Others were sent by my daughters while on trips abroad or at pop concerts, and I could feel their excitement through the few brief words.
Some – I know, this is disgustingly corny – said simply ‘I love you mum’ and others from friends made me laugh, even on the umpteenth viewing.
Looking through them used to cheer me up on my journey to work. I say ‘used to’ because they are no more. They suddenly disappeared without warning, leaving me with an empty ‘inbox’ and ‘sent’ box.
I was mortified and aghast – this is the 21st century after all – when my phone provider, EE, said there was nothing they could do.
I was both sad and angry, but when I spoke to friends, some said that they didn’t keep any messages and cleared their phones every day. I had to admit, it was nice having a phone that didn’t constantly need culling when its memory became full. And I started to ask myself, did I really need to hang on to all these messages from the past? Isn’t it better to live in the present?

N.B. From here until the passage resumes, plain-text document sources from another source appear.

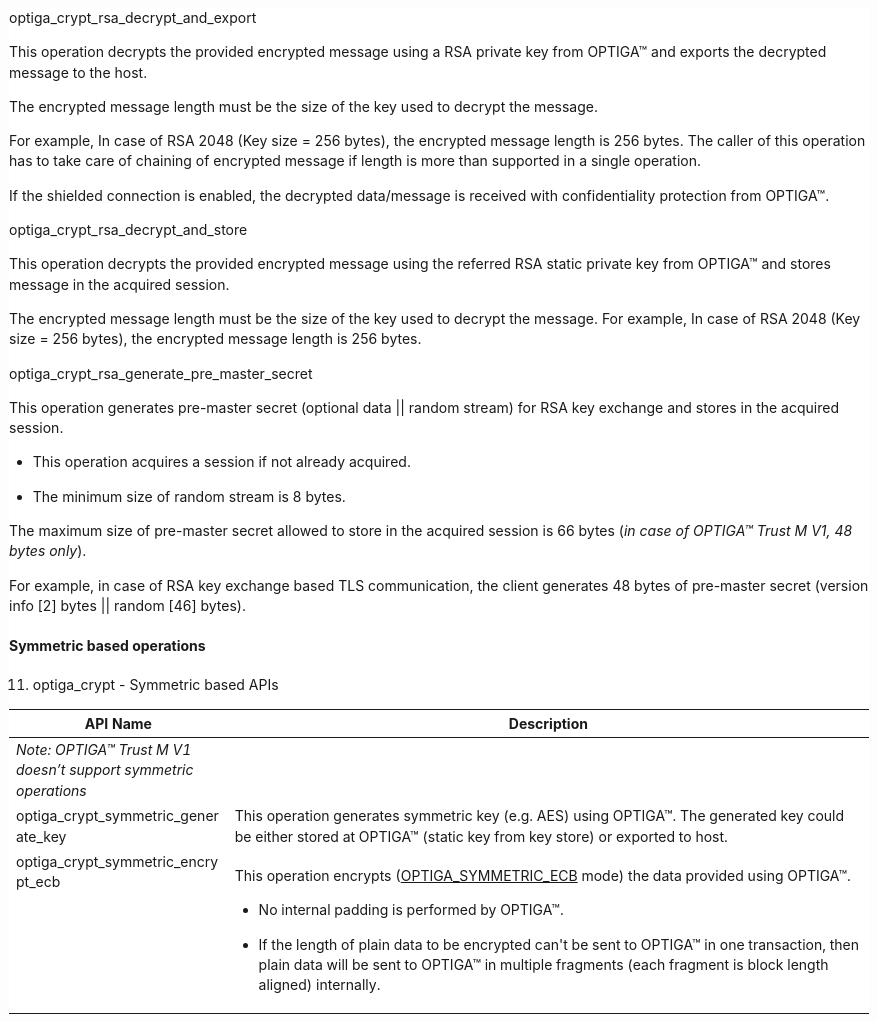 <td>optiga_crypt_rsa_decrypt_and_export</td>
<td><p>This operation decrypts the provided encrypted message using a RSA private key from OPTIGA™ and exports the decrypted message to the host.</p>
<p>The encrypted message length must be the size of the key used to decrypt the message.</p>
<p>For example, In case of RSA 2048 (Key size = 256 bytes), the encrypted message length is 256 bytes. The caller of this operation has to take care of chaining of encrypted message if length is more than supported in a single operation.</p>
<p>If the shielded connection is enabled, the decrypted data/message is received with confidentiality protection from OPTIGA™.</p></td>
</tr>
<tr class="odd">
<td>optiga_crypt_rsa_decrypt_and_store</td>
<td><p>This operation decrypts the provided encrypted message using the referred RSA static private key from OPTIGA™ and stores message in the acquired session.</p>
<p>The encrypted message length must be the size of the key used to decrypt the message. For example, In case of RSA 2048 (Key size = 256 bytes), the encrypted message length is 256 bytes.</p></td>
</tr>
<tr class="even">
<td>optiga_crypt_rsa_generate_pre_master_secret</td>
<td><p>This operation generates pre-master secret (optional data || random stream) for RSA key exchange and stores in the acquired session.</p>
<ul>
<li><p>This operation acquires a session if not already acquired.</p></li>
<li><p>The minimum size of random stream is 8 bytes.</p></li>
</ul>
<p>The maximum size of pre-master secret allowed to store in the acquired session is 66 bytes (<em>in case of OPTIGA™ Trust M V1, 48 bytes only</em>).</p>
<p>For example, in case of RSA key exchange based TLS communication, the client generates 48 bytes of pre-master secret (version info [2] bytes || random [46] bytes).</p></td>
</tr>
</tbody>
</table>

#### Symmetric based operations

11. optiga\_crypt - Symmetric based APIs

<table>
<thead>
<tr class="header">
<th>API Name</th>
<th>Description</th>
</tr>
</thead>
<tbody>
<tr class="odd">
<td><em>Note: OPTIGA™ Trust M V1 doesn’t support symmetric operations</em></td>
<td></td>
</tr>
<tr class="even">
<td>optiga_crypt_symmetric_generate_key</td>
<td>This operation generates symmetric key (e.g. AES) using OPTIGA™. The generated key could be either stored at OPTIGA™ (static key from key store) or exported to host.</td>
</tr>
<tr class="odd">
<td>optiga_crypt_symmetric_encrypt_ecb</td>
<td><p>This operation encrypts (<a href="#linkfa0cf4f2_9ef3_4a17_9e22_3479f7b1d576">OPTIGA_SYMMETRIC_ECB</a> mode) the data provided using OPTIGA™.</p>
<ul>
<li><p>No internal padding is performed by OPTIGA™.</p></li>
<li><p>If the length of plain data to be encrypted can't be sent to OPTIGA™ in one transaction, then plain data will be sent to OPTIGA™ in multiple fragments (each fragment is block length aligned) internally.</p></li>
</ul>
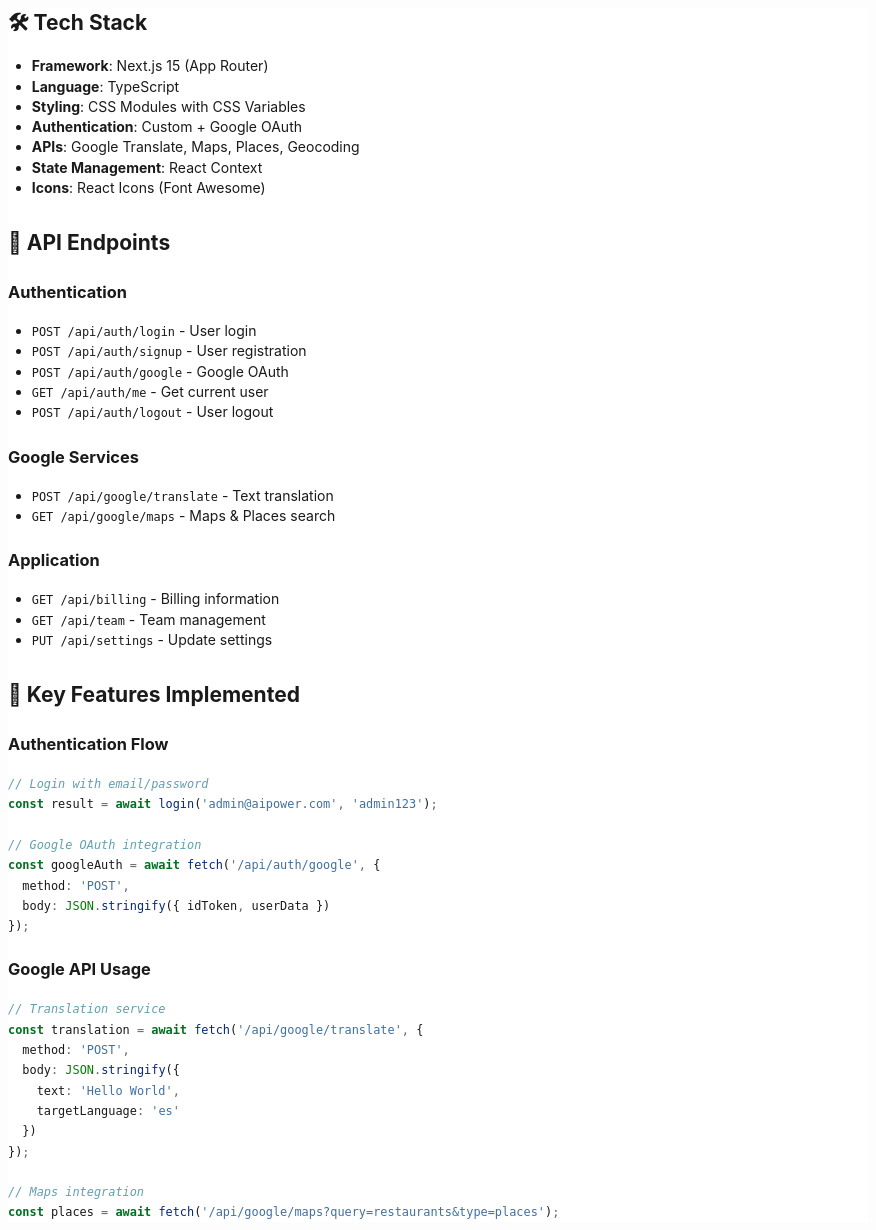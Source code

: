 ## 🛠️ Tech Stack

- **Framework**: Next.js 15 (App Router)
- **Language**: TypeScript
- **Styling**: CSS Modules with CSS Variables
- **Authentication**: Custom + Google OAuth
- **APIs**: Google Translate, Maps, Places, Geocoding
- **State Management**: React Context
- **Icons**: React Icons (Font Awesome)

## 🔧 API Endpoints

### Authentication
- `POST /api/auth/login` - User login
- `POST /api/auth/signup` - User registration
- `POST /api/auth/google` - Google OAuth
- `GET /api/auth/me` - Get current user
- `POST /api/auth/logout` - User logout

### Google Services
- `POST /api/google/translate` - Text translation
- `GET /api/google/maps` - Maps & Places search

### Application
- `GET /api/billing` - Billing information
- `GET /api/team` - Team management
- `PUT /api/settings` - Update settings

## 🌟 Key Features Implemented

### Authentication Flow
```typescript
// Login with email/password
const result = await login('admin@aipower.com', 'admin123');

// Google OAuth integration
const googleAuth = await fetch('/api/auth/google', {
  method: 'POST',
  body: JSON.stringify({ idToken, userData })
});
```

### Google API Usage
```typescript
// Translation service
const translation = await fetch('/api/google/translate', {
  method: 'POST',
  body: JSON.stringify({
    text: 'Hello World',
    targetLanguage: 'es'
  })
});

// Maps integration
const places = await fetch('/api/google/maps?query=restaurants&type=places');
```
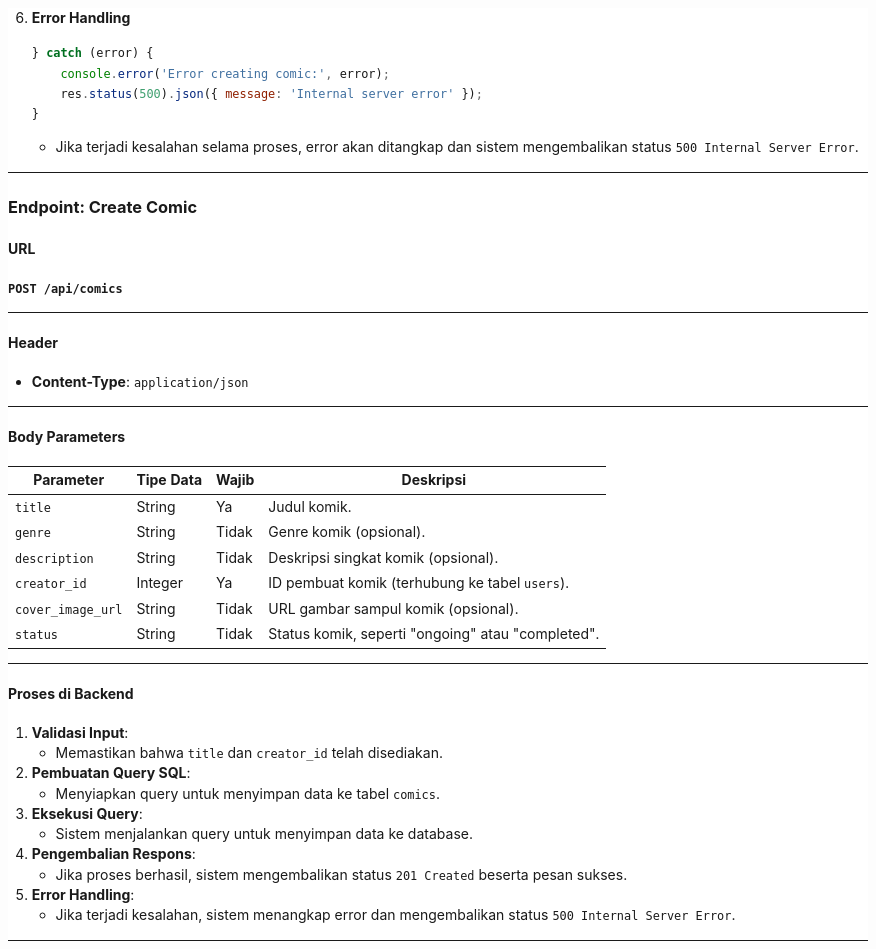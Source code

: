 6. **Error Handling**
   ```javascript
   } catch (error) {
       console.error('Error creating comic:', error);
       res.status(500).json({ message: 'Internal server error' });
   }
   ```
   - Jika terjadi kesalahan selama proses, error akan ditangkap dan sistem mengembalikan status `500 Internal Server Error`.

---

### **Endpoint: Create Comic**

#### **URL**
**`POST /api/comics`**

---

#### **Header**
- **Content-Type**: `application/json`

---

#### **Body Parameters**
| Parameter          | Tipe Data | Wajib | Deskripsi                                          |
|--------------------|-----------|-------|--------------------------------------------------|
| `title`           | String    | Ya    | Judul komik.                                     |
| `genre`           | String    | Tidak | Genre komik (opsional).                          |
| `description`     | String    | Tidak | Deskripsi singkat komik (opsional).              |
| `creator_id`      | Integer   | Ya    | ID pembuat komik (terhubung ke tabel `users`).    |
| `cover_image_url` | String    | Tidak | URL gambar sampul komik (opsional).              |
| `status`          | String    | Tidak | Status komik, seperti "ongoing" atau "completed". |

---

#### **Proses di Backend**
1. **Validasi Input**:
   - Memastikan bahwa `title` dan `creator_id` telah disediakan.
2. **Pembuatan Query SQL**:
   - Menyiapkan query untuk menyimpan data ke tabel `comics`.
3. **Eksekusi Query**:
   - Sistem menjalankan query untuk menyimpan data ke database.
4. **Pengembalian Respons**:
   - Jika proses berhasil, sistem mengembalikan status `201 Created` beserta pesan sukses.
5. **Error Handling**:
   - Jika terjadi kesalahan, sistem menangkap error dan mengembalikan status `500 Internal Server Error`.

---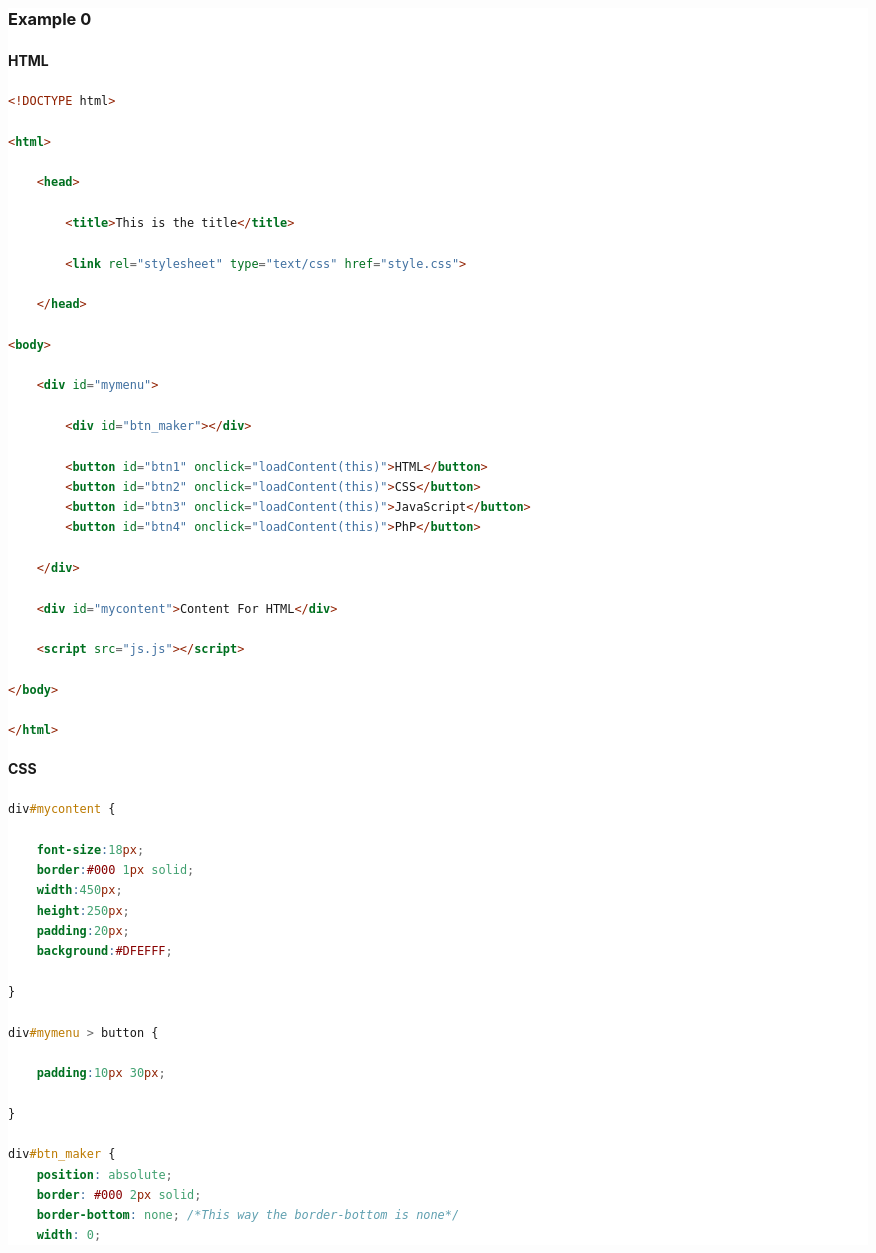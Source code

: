 ### Example 0

#### HTML

```HTML
<!DOCTYPE html>

<html>

    <head>

        <title>This is the title</title>

        <link rel="stylesheet" type="text/css" href="style.css">

    </head>

<body>

    <div id="mymenu">

        <div id="btn_maker"></div>

        <button id="btn1" onclick="loadContent(this)">HTML</button>
        <button id="btn2" onclick="loadContent(this)">CSS</button>
        <button id="btn3" onclick="loadContent(this)">JavaScript</button>
        <button id="btn4" onclick="loadContent(this)">PhP</button>

    </div>

    <div id="mycontent">Content For HTML</div>

    <script src="js.js"></script>

</body>

</html>
```

#### CSS

```CSS
div#mycontent {

    font-size:18px;
    border:#000 1px solid;
    width:450px;
    height:250px;
    padding:20px;
    background:#DFEFFF;

}

div#mymenu > button {

    padding:10px 30px;

}

div#btn_maker {
    position: absolute;
    border: #000 2px solid;
    border-bottom: none; /*This way the border-bottom is none*/
    width: 0;
```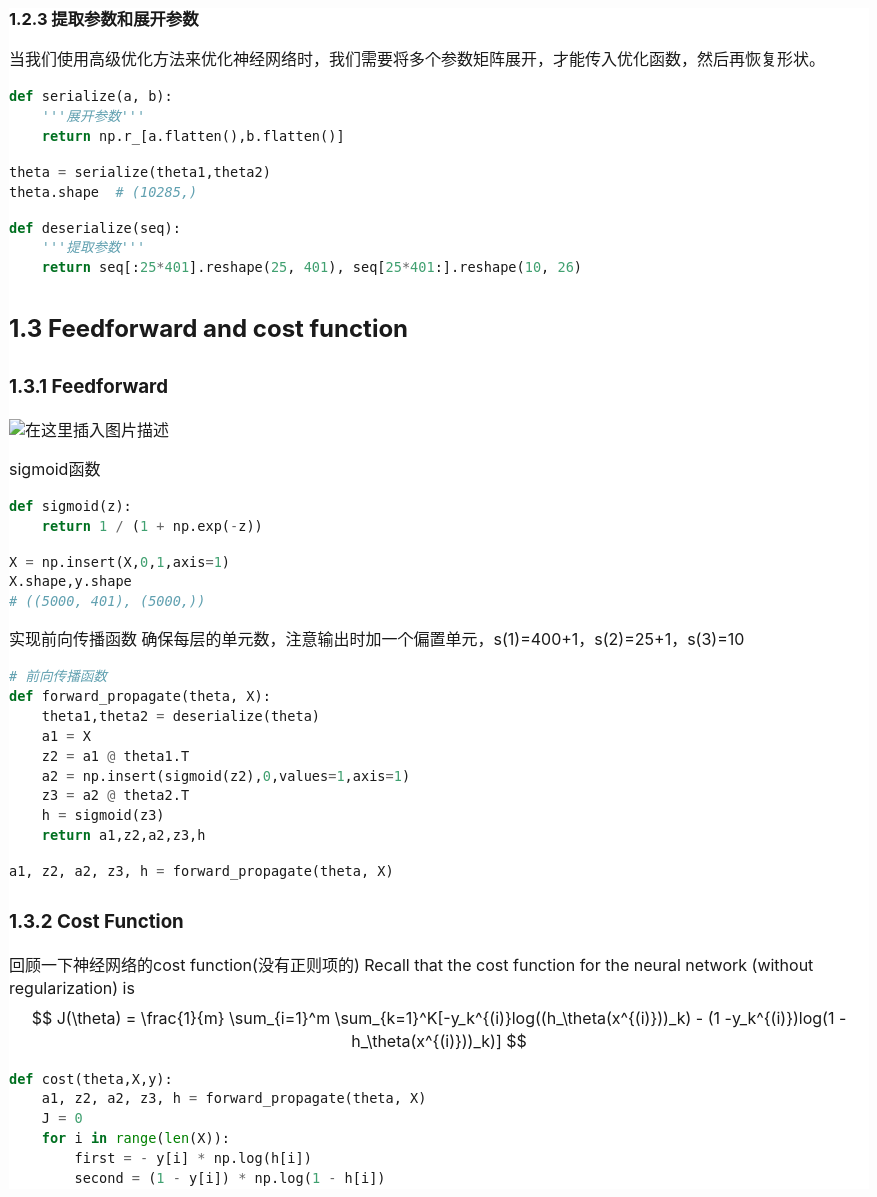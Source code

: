 ### 1.2.3 提取参数和展开参数
<font size=3>当我们使用高级优化方法来优化神经网络时，我们需要将多个参数矩阵展开，才能传入优化函数，然后再恢复形状。

```python
def serialize(a, b):
    '''展开参数'''
    return np.r_[a.flatten(),b.flatten()]
```

```python
theta = serialize(theta1,theta2)
theta.shape  # (10285,)
```

```python
def deserialize(seq):
    '''提取参数'''
    return seq[:25*401].reshape(25, 401), seq[25*401:].reshape(10, 26)
```
## 1.3 Feedforward and cost function
### 1.3.1 Feedforward
![在这里插入图片描述](https://img-blog.csdnimg.cn/20210226235911432.png?x-oss-process=image/watermark,type_ZmFuZ3poZW5naGVpdGk,shadow_10,text_aHR0cHM6Ly9ibG9nLmNzZG4ubmV0L3dlaXhpbl80NTUwODI2NQ==,size_16,color_FFFFFF,t_70)

sigmoid函数
```python
def sigmoid(z):
    return 1 / (1 + np.exp(-z))
```

```python
X = np.insert(X,0,1,axis=1)
X.shape,y.shape
# ((5000, 401), (5000,))
```
<font size=3>实现前向传播函数
确保每层的单元数，注意输出时加一个偏置单元，s(1)=400+1，s(2)=25+1，s(3)=10
```python
# 前向传播函数
def forward_propagate(theta, X):
    theta1,theta2 = deserialize(theta)
    a1 = X
    z2 = a1 @ theta1.T
    a2 = np.insert(sigmoid(z2),0,values=1,axis=1)
    z3 = a2 @ theta2.T
    h = sigmoid(z3)
    return a1,z2,a2,z3,h
```

```python
a1, z2, a2, z3, h = forward_propagate(theta, X)
```

### 1.3.2 Cost Function
<font size=3>回顾一下神经网络的cost function(没有正则项的)
<font size=3>Recall that the cost function for the neural network (without regularization) is
$$
J(\theta) = \frac{1}{m} \sum_{i=1}^m \sum_{k=1}^K[-y_k^{(i)}log((h_\theta(x^{(i)}))_k) - (1 -y_k^{(i)})log(1 - h_\theta(x^{(i)}))_k)]
$$
```python
def cost(theta,X,y):
    a1, z2, a2, z3, h = forward_propagate(theta, X)
    J = 0
    for i in range(len(X)):
        first = - y[i] * np.log(h[i])
        second = (1 - y[i]) * np.log(1 - h[i])
```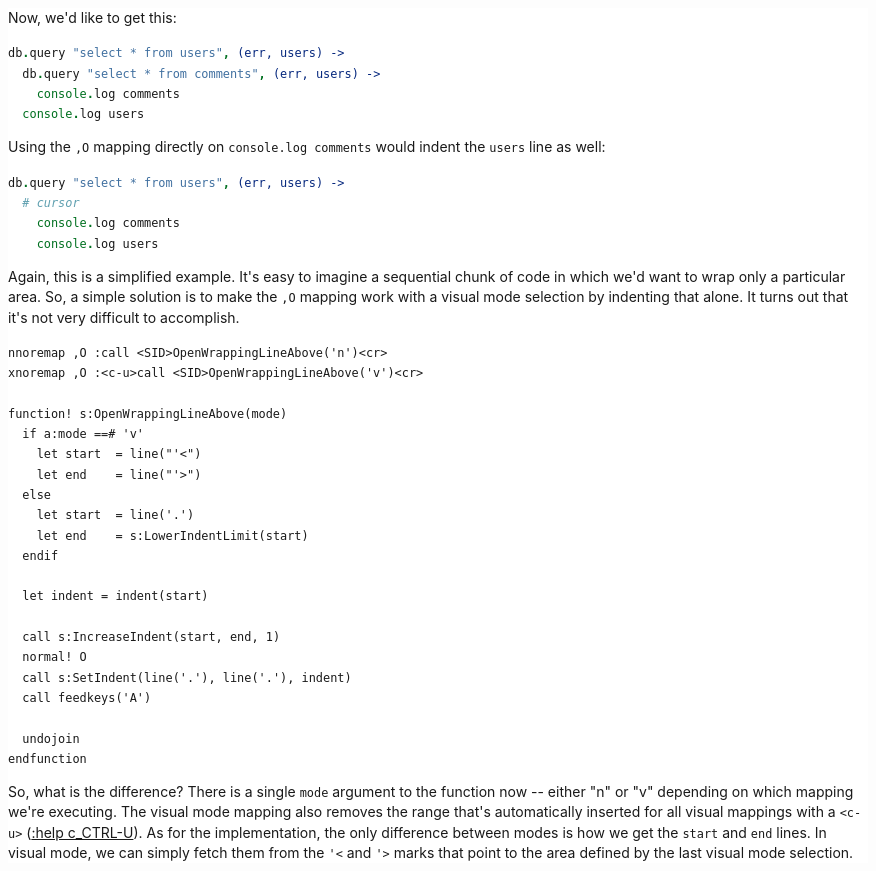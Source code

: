 Now, we'd like to get this:

``` coffeescript
db.query "select * from users", (err, users) ->
  db.query "select * from comments", (err, users) ->
    console.log comments
  console.log users
```

Using the `,O` mapping directly on `console.log comments` would indent the
`users` line as well:

``` coffeescript
db.query "select * from users", (err, users) ->
  # cursor
    console.log comments
    console.log users
```

Again, this is a simplified example. It's easy to imagine a sequential chunk of
code in which we'd want to wrap only a particular area. So, a simple solution
is to make the `,O` mapping work with a visual mode selection by indenting that
alone. It turns out that it's not very difficult to accomplish.

``` vim
nnoremap ,O :call <SID>OpenWrappingLineAbove('n')<cr>
xnoremap ,O :<c-u>call <SID>OpenWrappingLineAbove('v')<cr>

function! s:OpenWrappingLineAbove(mode)
  if a:mode ==# 'v'
    let start  = line("'<")
    let end    = line("'>")
  else
    let start  = line('.')
    let end    = s:LowerIndentLimit(start)
  endif

  let indent = indent(start)

  call s:IncreaseIndent(start, end, 1)
  normal! O
  call s:SetIndent(line('.'), line('.'), indent)
  call feedkeys('A')

  undojoin
endfunction
```

So, what is the difference? There is a single `mode` argument to the function
now -- either "n" or "v" depending on which mapping we're executing. The visual
mode mapping also removes the range that's automatically inserted for all
visual mappings with a `<c-u>`
([:help c_CTRL-U](http://vimdoc.sourceforge.net/htmldoc/cmdline.html#c_CTRL-U)).
As for the implementation, the only difference between modes is how we get the
`start` and `end` lines. In visual mode, we can simply fetch them from the `'<`
and `'>` marks that point to the area defined by the last visual mode
selection.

This week I read about a woman who lost every single photograph of her twenties – pictures documenting a whole decade of her life, from university onwards, and including images of her late husband. She said that initially “my stomach tied in knots” but that, over time, she felt “an odd feeling of liberation” in not having a “shrine” to her past.
Constantly looking back can clutter the mind. I often dwell pessimistically on not-so-great events in my past, when I should be facing the future with optimism. It’s a bit like hoarding things you don’t really need within the home – I know mine is in need of a good clear out.
Losing phone messages and photos are nothing compared to what some people do purposely, selling or giving away every trapping that has so far made up their life. They want to start completely from scratch, maybe after a divorce or other life-changing event, and feel a need to shed their former skin.
At times that’s tempting. But at 50-something I just couldn’t be bothered. Another life? I’d more than likely make a hash of that one, too.